#### Work to complete:
Once you find the line containing "results, while not" in the data below, copy it and each following line exactly, up to and including the line containing "the number of delegators.", and nothing else.

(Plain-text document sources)
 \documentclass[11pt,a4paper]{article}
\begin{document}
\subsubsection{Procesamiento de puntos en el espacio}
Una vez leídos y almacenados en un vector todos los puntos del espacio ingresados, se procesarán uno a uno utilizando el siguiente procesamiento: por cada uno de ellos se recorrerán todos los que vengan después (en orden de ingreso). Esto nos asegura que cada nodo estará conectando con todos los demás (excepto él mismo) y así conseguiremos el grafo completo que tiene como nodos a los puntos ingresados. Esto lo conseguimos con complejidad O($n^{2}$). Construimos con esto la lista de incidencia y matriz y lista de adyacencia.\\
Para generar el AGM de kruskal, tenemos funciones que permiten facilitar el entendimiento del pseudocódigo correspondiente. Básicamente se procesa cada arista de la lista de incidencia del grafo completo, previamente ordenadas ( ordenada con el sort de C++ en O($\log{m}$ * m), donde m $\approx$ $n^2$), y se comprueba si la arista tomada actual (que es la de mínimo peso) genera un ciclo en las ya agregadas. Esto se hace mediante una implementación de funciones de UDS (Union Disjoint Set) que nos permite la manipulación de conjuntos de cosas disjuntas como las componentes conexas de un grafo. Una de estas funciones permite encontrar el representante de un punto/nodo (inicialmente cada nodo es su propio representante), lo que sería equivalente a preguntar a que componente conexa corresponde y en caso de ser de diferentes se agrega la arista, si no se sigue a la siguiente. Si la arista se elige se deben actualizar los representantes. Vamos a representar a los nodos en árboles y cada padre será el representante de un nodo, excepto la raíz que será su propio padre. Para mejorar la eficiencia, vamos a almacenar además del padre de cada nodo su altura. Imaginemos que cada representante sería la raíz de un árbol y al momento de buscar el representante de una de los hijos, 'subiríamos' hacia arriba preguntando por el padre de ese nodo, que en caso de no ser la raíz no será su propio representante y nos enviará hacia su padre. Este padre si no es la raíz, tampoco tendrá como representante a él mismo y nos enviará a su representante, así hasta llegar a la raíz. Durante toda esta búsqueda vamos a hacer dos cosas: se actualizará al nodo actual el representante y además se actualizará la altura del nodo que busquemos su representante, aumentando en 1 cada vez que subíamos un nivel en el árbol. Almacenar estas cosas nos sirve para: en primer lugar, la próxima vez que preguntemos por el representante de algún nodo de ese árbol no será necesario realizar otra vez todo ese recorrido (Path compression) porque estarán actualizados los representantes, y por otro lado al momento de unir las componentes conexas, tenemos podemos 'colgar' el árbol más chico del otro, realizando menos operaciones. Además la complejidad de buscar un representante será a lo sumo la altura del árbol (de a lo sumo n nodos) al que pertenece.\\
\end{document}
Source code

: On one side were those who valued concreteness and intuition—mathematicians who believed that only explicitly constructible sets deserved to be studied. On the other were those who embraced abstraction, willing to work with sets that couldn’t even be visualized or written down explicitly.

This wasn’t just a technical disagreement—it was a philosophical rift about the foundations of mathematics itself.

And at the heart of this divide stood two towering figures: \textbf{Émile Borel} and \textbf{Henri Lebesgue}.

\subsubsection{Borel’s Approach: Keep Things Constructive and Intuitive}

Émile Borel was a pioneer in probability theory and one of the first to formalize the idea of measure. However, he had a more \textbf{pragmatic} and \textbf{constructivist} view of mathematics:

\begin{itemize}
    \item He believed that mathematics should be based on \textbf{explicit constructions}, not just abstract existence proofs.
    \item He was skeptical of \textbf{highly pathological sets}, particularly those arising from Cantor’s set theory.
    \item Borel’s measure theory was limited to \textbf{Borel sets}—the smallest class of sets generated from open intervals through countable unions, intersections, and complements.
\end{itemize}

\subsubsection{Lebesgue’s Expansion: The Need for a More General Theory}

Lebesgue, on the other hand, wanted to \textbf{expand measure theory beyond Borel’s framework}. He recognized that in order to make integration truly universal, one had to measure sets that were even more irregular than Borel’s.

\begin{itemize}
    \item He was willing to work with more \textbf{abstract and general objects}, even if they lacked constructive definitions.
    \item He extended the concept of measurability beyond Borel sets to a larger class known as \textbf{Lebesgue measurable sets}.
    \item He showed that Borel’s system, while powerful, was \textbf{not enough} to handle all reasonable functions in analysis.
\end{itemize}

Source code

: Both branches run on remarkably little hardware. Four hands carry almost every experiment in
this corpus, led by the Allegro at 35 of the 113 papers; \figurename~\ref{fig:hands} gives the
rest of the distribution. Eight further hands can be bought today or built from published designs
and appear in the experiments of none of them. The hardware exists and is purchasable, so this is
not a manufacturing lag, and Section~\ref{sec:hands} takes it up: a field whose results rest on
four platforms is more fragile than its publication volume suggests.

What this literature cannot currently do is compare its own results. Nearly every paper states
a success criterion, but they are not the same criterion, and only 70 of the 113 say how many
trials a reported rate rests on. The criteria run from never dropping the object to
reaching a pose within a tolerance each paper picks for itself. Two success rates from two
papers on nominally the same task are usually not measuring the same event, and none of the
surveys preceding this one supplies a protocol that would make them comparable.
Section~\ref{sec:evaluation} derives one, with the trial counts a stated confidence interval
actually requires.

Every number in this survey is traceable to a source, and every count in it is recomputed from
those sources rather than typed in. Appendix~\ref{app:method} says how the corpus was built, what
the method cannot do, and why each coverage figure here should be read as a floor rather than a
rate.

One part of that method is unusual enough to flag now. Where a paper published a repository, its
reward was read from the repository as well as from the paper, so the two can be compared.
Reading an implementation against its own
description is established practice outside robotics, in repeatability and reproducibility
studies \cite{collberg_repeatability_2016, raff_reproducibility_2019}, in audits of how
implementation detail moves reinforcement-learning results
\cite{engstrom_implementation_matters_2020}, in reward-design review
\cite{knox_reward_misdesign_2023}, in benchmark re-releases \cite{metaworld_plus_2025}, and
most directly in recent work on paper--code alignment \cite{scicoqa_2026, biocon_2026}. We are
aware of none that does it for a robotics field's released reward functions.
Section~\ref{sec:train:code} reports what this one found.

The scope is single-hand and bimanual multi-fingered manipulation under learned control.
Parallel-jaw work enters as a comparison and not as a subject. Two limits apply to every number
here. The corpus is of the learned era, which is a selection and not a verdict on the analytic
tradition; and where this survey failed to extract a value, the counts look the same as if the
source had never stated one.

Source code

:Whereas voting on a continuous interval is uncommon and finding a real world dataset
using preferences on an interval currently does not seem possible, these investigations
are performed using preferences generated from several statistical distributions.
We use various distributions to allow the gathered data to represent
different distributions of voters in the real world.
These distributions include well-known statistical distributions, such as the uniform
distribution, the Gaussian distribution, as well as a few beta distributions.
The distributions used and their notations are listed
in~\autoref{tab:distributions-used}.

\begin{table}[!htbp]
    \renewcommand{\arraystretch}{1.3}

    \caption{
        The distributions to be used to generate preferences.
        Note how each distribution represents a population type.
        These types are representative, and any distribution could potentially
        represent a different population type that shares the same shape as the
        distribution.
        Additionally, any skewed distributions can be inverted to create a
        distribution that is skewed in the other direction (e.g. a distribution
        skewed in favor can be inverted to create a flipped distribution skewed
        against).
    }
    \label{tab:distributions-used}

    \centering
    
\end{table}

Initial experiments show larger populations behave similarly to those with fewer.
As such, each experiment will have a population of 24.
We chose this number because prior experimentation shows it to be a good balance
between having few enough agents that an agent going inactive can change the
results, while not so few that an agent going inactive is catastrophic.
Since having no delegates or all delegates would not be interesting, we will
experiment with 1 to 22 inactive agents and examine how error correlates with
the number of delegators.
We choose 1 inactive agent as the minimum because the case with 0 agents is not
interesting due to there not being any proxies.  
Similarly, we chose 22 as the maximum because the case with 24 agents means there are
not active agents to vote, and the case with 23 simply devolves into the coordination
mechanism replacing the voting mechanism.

---

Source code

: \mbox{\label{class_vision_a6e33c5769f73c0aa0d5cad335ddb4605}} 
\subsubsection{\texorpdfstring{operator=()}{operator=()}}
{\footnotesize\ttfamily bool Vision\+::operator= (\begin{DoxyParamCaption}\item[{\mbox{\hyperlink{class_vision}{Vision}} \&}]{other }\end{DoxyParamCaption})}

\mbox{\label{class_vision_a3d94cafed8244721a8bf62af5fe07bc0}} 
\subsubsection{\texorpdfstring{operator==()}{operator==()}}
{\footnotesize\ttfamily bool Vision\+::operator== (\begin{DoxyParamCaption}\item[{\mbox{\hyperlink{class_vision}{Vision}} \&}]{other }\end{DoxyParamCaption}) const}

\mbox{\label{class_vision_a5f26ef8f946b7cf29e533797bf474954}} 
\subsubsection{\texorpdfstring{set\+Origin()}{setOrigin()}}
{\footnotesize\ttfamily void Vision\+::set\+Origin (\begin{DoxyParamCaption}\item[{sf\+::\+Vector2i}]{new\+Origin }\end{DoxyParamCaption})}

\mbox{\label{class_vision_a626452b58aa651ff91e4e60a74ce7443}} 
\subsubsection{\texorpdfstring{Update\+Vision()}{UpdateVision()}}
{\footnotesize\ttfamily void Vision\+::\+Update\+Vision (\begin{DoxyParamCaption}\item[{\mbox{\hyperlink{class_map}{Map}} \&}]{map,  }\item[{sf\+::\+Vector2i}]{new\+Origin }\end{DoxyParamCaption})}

==

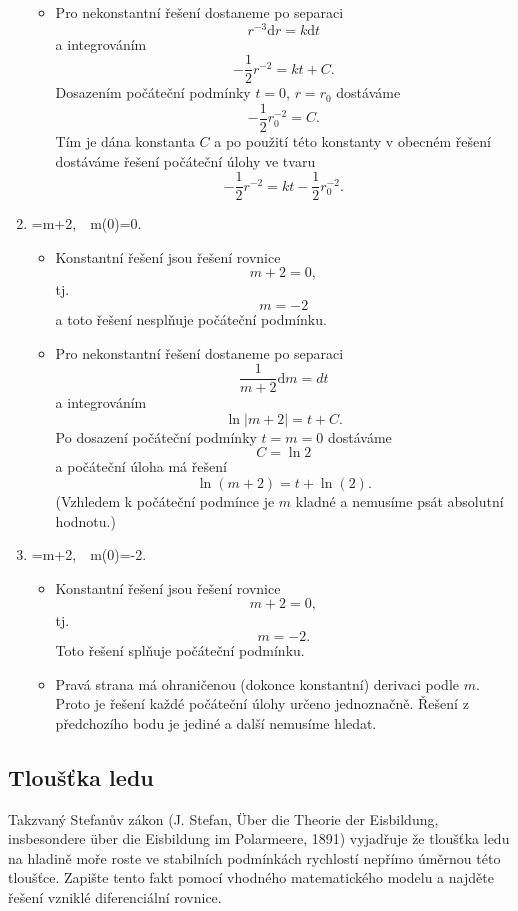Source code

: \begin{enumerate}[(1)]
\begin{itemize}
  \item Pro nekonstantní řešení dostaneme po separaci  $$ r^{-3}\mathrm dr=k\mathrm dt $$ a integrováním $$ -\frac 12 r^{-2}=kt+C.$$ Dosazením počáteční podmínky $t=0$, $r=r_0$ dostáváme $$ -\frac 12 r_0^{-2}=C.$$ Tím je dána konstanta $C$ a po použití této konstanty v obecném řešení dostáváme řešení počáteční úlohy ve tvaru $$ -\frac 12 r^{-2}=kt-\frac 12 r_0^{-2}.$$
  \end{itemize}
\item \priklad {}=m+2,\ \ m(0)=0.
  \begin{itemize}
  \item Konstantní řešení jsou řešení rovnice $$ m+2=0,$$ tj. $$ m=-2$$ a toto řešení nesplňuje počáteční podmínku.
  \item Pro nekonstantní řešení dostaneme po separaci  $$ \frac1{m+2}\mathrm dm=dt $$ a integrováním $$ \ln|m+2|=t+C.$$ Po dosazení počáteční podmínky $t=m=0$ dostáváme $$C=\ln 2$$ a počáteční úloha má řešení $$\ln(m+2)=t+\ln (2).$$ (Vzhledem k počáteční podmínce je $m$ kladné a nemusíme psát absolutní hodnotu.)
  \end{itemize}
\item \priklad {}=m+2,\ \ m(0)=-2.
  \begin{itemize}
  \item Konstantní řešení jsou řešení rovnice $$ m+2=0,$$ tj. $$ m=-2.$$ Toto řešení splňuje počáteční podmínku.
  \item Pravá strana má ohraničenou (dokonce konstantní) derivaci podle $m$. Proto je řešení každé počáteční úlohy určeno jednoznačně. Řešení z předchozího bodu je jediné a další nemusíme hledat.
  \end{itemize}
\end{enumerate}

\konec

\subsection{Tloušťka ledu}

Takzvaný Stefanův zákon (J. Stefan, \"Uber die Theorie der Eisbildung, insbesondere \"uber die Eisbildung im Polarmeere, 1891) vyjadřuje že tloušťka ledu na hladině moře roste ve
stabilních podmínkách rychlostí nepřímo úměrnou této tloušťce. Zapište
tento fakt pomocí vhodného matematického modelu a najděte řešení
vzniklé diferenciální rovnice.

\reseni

#### Exercise response:
results, while not so few that an agent going inactive is catastrophic.
Since having no delegates or all delegates would not be interesting, we will
experiment with 1 to 22 inactive agents and examine how error correlates with
the number of delegators.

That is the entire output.